======== Records shown ========
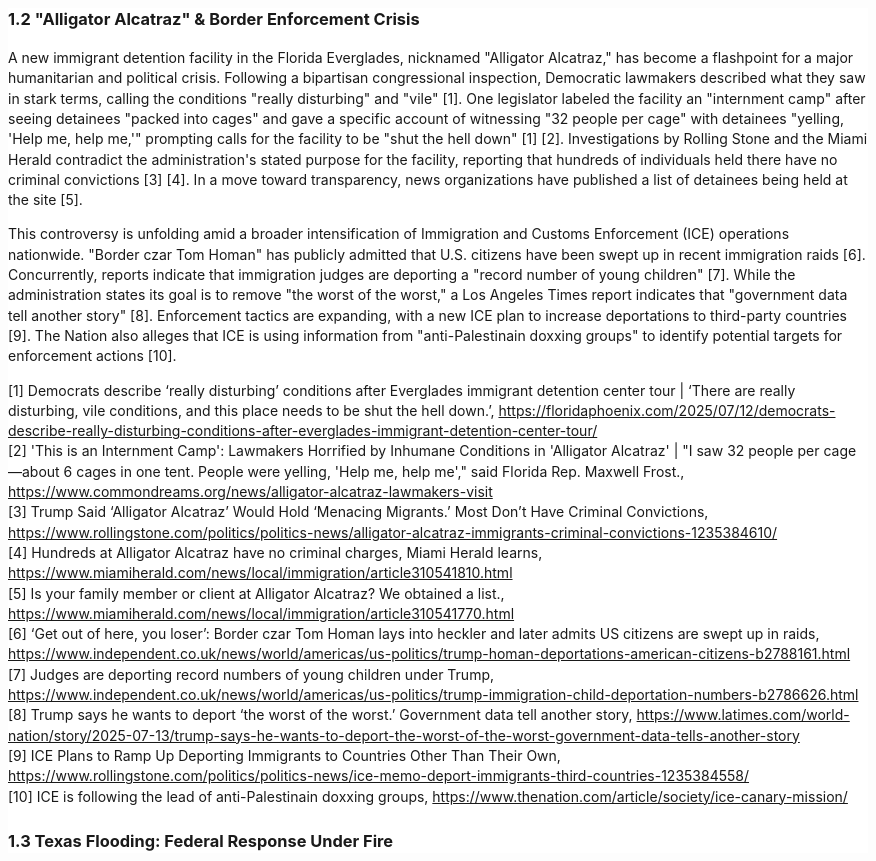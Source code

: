### 1.2 "Alligator Alcatraz" & Border Enforcement Crisis

A new immigrant detention facility in the Florida Everglades, nicknamed "Alligator Alcatraz," has become a flashpoint for a major humanitarian and political crisis. Following a bipartisan congressional inspection, Democratic lawmakers described what they saw in stark terms, calling the conditions "really disturbing" and "vile" [1]. One legislator labeled the facility an "internment camp" after seeing detainees "packed into cages" and gave a specific account of witnessing "32 people per cage" with detainees "yelling, 'Help me, help me,'" prompting calls for the facility to be "shut the hell down" [1] [2]. Investigations by Rolling Stone and the Miami Herald contradict the administration's stated purpose for the facility, reporting that hundreds of individuals held there have no criminal convictions [3] [4]. In a move toward transparency, news organizations have published a list of detainees being held at the site [5].

This controversy is unfolding amid a broader intensification of Immigration and Customs Enforcement (ICE) operations nationwide. "Border czar Tom Homan" has publicly admitted that U.S. citizens have been swept up in recent immigration raids [6]. Concurrently, reports indicate that immigration judges are deporting a "record number of young children" [7]. While the administration states its goal is to remove "the worst of the worst," a Los Angeles Times report indicates that "government data tell another story" [8]. Enforcement tactics are expanding, with a new ICE plan to increase deportations to third-party countries [9]. The Nation also alleges that ICE is using information from "anti-Palestinain doxxing groups" to identify potential targets for enforcement actions [10].

[1] Democrats describe ‘really disturbing’ conditions after Everglades immigrant detention center tour | ‘There are really disturbing, vile conditions, and this place needs to be shut the hell down.’, https://floridaphoenix.com/2025/07/12/democrats-describe-really-disturbing-conditions-after-everglades-immigrant-detention-center-tour/  
[2] 'This is an Internment Camp': Lawmakers Horrified by Inhumane Conditions in 'Alligator Alcatraz' | "I saw 32 people per cage—about 6 cages in one tent. People were yelling, 'Help me, help me'," said Florida Rep. Maxwell Frost., https://www.commondreams.org/news/alligator-alcatraz-lawmakers-visit  
[3] Trump Said ‘Alligator Alcatraz’ Would Hold ‘Menacing Migrants.’ Most Don’t Have Criminal Convictions, https://www.rollingstone.com/politics/politics-news/alligator-alcatraz-immigrants-criminal-convictions-1235384610/  
[4] Hundreds at Alligator Alcatraz have no criminal charges, Miami Herald learns, https://www.miamiherald.com/news/local/immigration/article310541810.html  
[5] Is your family member or client at Alligator Alcatraz? We obtained a list., https://www.miamiherald.com/news/local/immigration/article310541770.html  
[6] ‘Get out of here, you loser’: Border czar Tom Homan lays into heckler and later admits US citizens are swept up in raids, https://www.independent.co.uk/news/world/americas/us-politics/trump-homan-deportations-american-citizens-b2788161.html  
[7] Judges are deporting record numbers of young children under Trump, https://www.independent.co.uk/news/world/americas/us-politics/trump-immigration-child-deportation-numbers-b2786626.html  
[8] Trump says he wants to deport ‘the worst of the worst.’ Government data tell another story, https://www.latimes.com/world-nation/story/2025-07-13/trump-says-he-wants-to-deport-the-worst-of-the-worst-government-data-tells-another-story  
[9] ICE Plans to Ramp Up Deporting Immigrants to Countries Other Than Their Own, https://www.rollingstone.com/politics/politics-news/ice-memo-deport-immigrants-third-countries-1235384558/  
[10] ICE is following the lead of anti-Palestinain doxxing groups, https://www.thenation.com/article/society/ice-canary-mission/  

### 1.3 Texas Flooding: Federal Response Under Fire

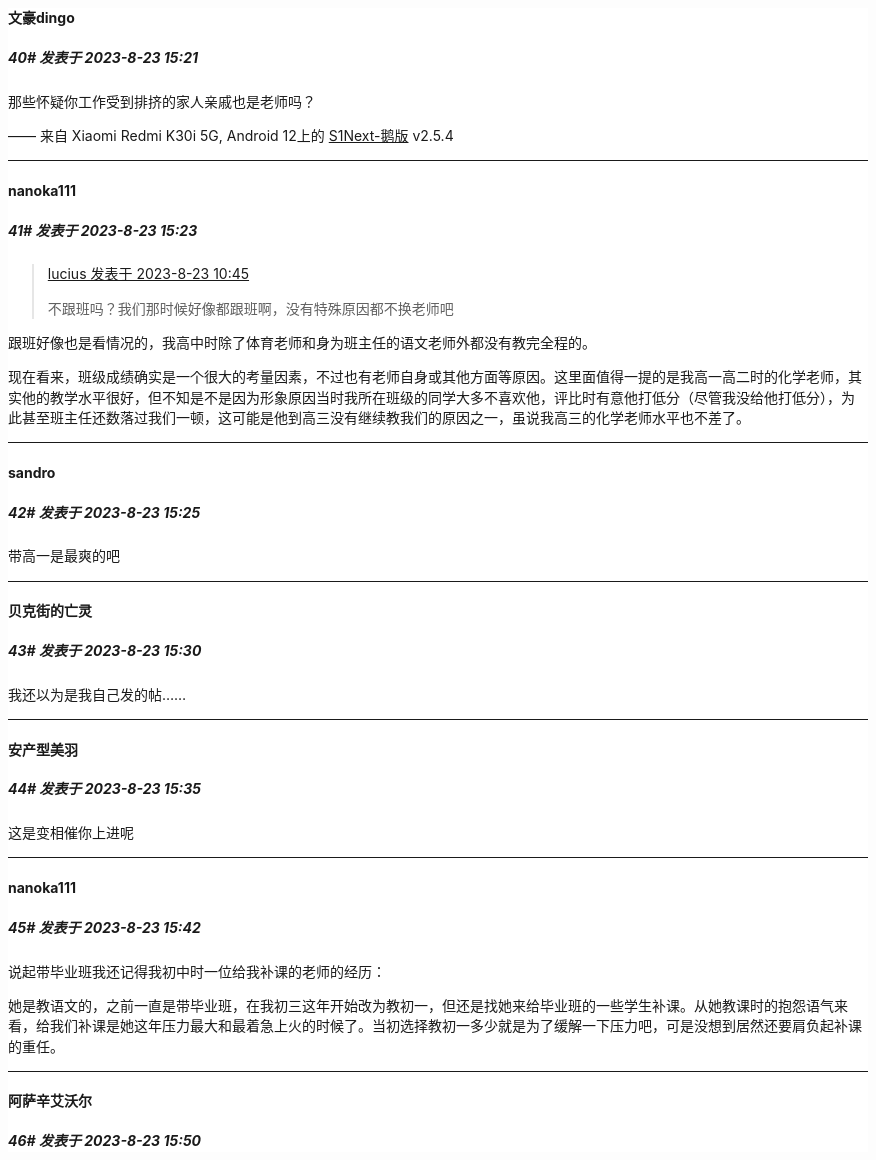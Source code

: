 ####  文豪dingo  
##### 40#       发表于 2023-8-23 15:21

那些怀疑你工作受到排挤的家人亲戚也是老师吗？

—— 来自 Xiaomi Redmi K30i 5G, Android 12上的 [S1Next-鹅版](https://github.com/ykrank/S1-Next/releases) v2.5.4

*****

####  nanoka111  
##### 41#       发表于 2023-8-23 15:23

<blockquote><a href="httphttps://bbs.saraba1st.com/2b/forum.php?mod=redirect&amp;goto=findpost&amp;pid=62130716&amp;ptid=2149546" target="_blank">lucius 发表于 2023-8-23 10:45</a>

不跟班吗？我们那时候好像都跟班啊，没有特殊原因都不换老师吧</blockquote>
跟班好像也是看情况的，我高中时除了体育老师和身为班主任的语文老师外都没有教完全程的。

现在看来，班级成绩确实是一个很大的考量因素，不过也有老师自身或其他方面等原因。这里面值得一提的是我高一高二时的化学老师，其实他的教学水平很好，但不知是不是因为形象原因当时我所在班级的同学大多不喜欢他，评比时有意他打低分（尽管我没给他打低分），为此甚至班主任还数落过我们一顿，这可能是他到高三没有继续教我们的原因之一，虽说我高三的化学老师水平也不差了。

*****

####  sandro  
##### 42#       发表于 2023-8-23 15:25

带高一是最爽的吧

*****

####  贝克街的亡灵  
##### 43#       发表于 2023-8-23 15:30

我还以为是我自己发的帖……

*****

####  安产型美羽  
##### 44#       发表于 2023-8-23 15:35

这是变相催你上进呢

*****

####  nanoka111  
##### 45#       发表于 2023-8-23 15:42

说起带毕业班我还记得我初中时一位给我补课的老师的经历：

她是教语文的，之前一直是带毕业班，在我初三这年开始改为教初一，但还是找她来给毕业班的一些学生补课。从她教课时的抱怨语气来看，给我们补课是她这年压力最大和最着急上火的时候了。当初选择教初一多少就是为了缓解一下压力吧，可是没想到居然还要肩负起补课的重任。

*****

####  阿萨辛艾沃尔  
##### 46#       发表于 2023-8-23 15:50
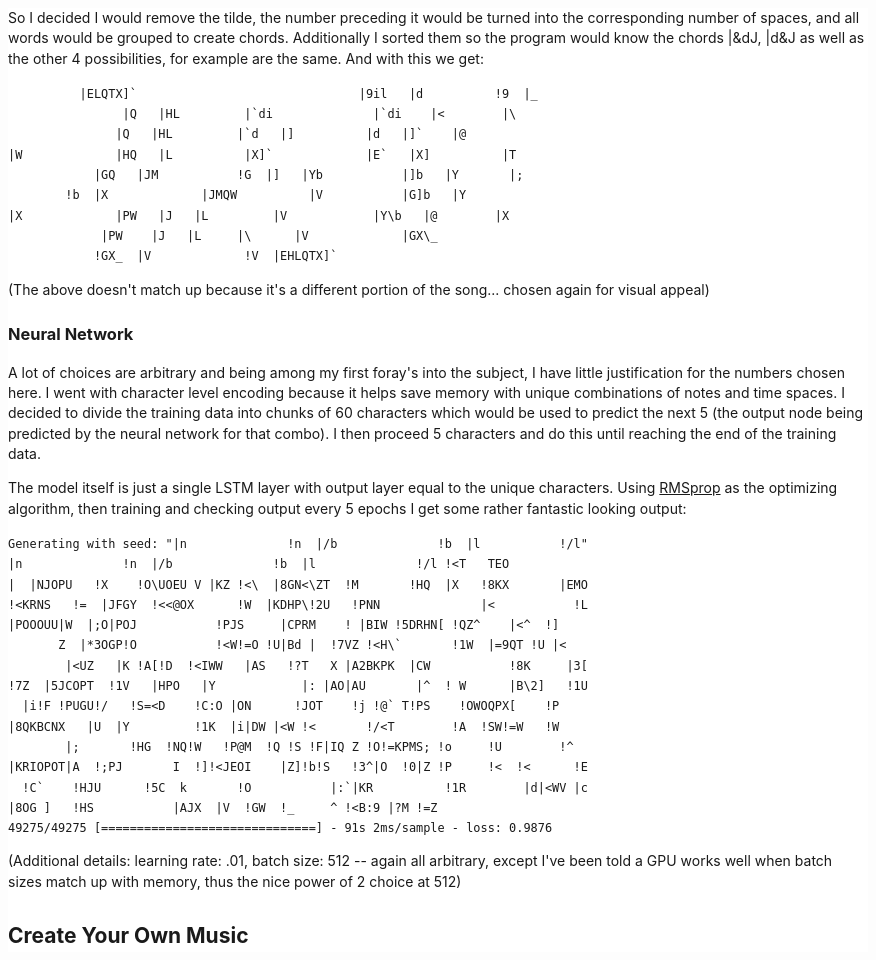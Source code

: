 So I decided I would remove the tilde, the number preceding it would be turned into the corresponding number of spaces, and all words would be grouped to create chords. Additionally I sorted them so the program would know the chords |&dJ, |d&J as well as the other 4 possibilities, for example are the same. And with this we get:
```
          |ELQTX]`                               |9il   |d          !9  |_
                |Q   |HL         |`di              |`di    |<        |\
               |Q   |HL         |`d   |]          |d   |]`    |@
|W             |HQ   |L          |X]`             |E`   |X]          |T
            |GQ   |JM           !G  |]   |Yb           |]b   |Y       |;
        !b  |X             |JMQW          |V           |G]b   |Y
|X             |PW   |J   |L         |V            |Y\b   |@        |X
             |PW    |J   |L     |\      |V             |GX\_
            !GX_  |V             !V  |EHLQTX]`
```
(The above doesn't match up because it's a different portion of the song... chosen again for visual appeal)

### Neural Network
A lot of choices are arbitrary and being among my first foray's into the subject, I have little justification for the numbers chosen here. I went with character level encoding because it helps save memory with unique combinations of notes and time spaces. I decided to divide the training data into chunks of 60 characters which would be used to predict the next 5 (the output node being predicted by the neural network for that combo). I then proceed 5 characters and do this until reaching the end of the training data.

The model itself is just a single LSTM layer with output layer equal to the unique characters. Using [RMSprop](https://towardsdatascience.com/understanding-rmsprop-faster-neural-network-learning-62e116fcf29a) as the optimizing algorithm, then training and checking output every 5 epochs I get some rather fantastic looking output:

```
Generating with seed: "|n              !n  |/b              !b  |l           !/l"
|n              !n  |/b              !b  |l              !/l !<T   TEO           
|  |NJOPU   !X    !O\UOEU V |KZ !<\  |8GN<\ZT  !M       !HQ  |X   !8KX       |EMO 
!<KRNS   !=  |JFGY  !<<@OX      !W  |KDHP\!2U   !PNN              |<           !L 
|POOOUU|W  |;O|POJ           !PJS     |CPRM    ! |BIW !5DRHN[ !QZ^    |<^  !]     
       Z  |*3OGP!O           !<W!=O !U|Bd |  !7VZ !<H\`       !1W  |=9QT !U |<    
        |<UZ   |K !A[!D  !<IWW   |AS   !?T   X |A2BKPK  |CW           !8K     |3[
!7Z  |5JCOPT  !1V   |HPO   |Y            |: |AO|AU       |^  ! W      |B\2]   !1U
  |i!F !PUGU!/   !S=<D    !C:O |ON      !JOT    !j !@` T!PS    !OWOQPX[    !P   
|8QKBCNX   |U  |Y         !1K  |i|DW |<W !<       !/<T        !A  !SW!=W   !W   
        |;       !HG  !NQ!W   !P@M  !Q !S !F|IQ Z !O!=KPMS; !o     !U        !^ 
|KRIOPOT|A  !;PJ       I  !]!<JEOI    |Z]!b!S   !3^|O  !0|Z !P     !<  !<      !E
  !C`    !HJU      !5C  k       !O           |:`|KR          !1R        |d|<WV |c 
|8OG ]   !HS           |AJX  |V  !GW  !_     ^ !<B:9 |?M !=Z          
49275/49275 [==============================] - 91s 2ms/sample - loss: 0.9876
```

(Additional details: learning rate: .01, batch size: 512 -- again all arbitrary, except I've been told a GPU works well when batch sizes match up with memory, thus the nice power of 2 choice at 512)

## Create Your Own Music


[chopin midis]: https://www.midiworld.com/chopin.htm
[midi to csv converter]: https://www.fourmilab.ch/webtools/midicsv/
========
What is being asked
Which lines of the data contain the word "again"? Copy each one.

Response area
(The above doesn't match up because it's a different portion of the song... chosen again for visual appeal)
(Additional details: learning rate: .01, batch size: 512 -- again all arbitrary, except I've been told a GPU works well when batch sizes match up with memory, thus the nice power of 2 choice at 512)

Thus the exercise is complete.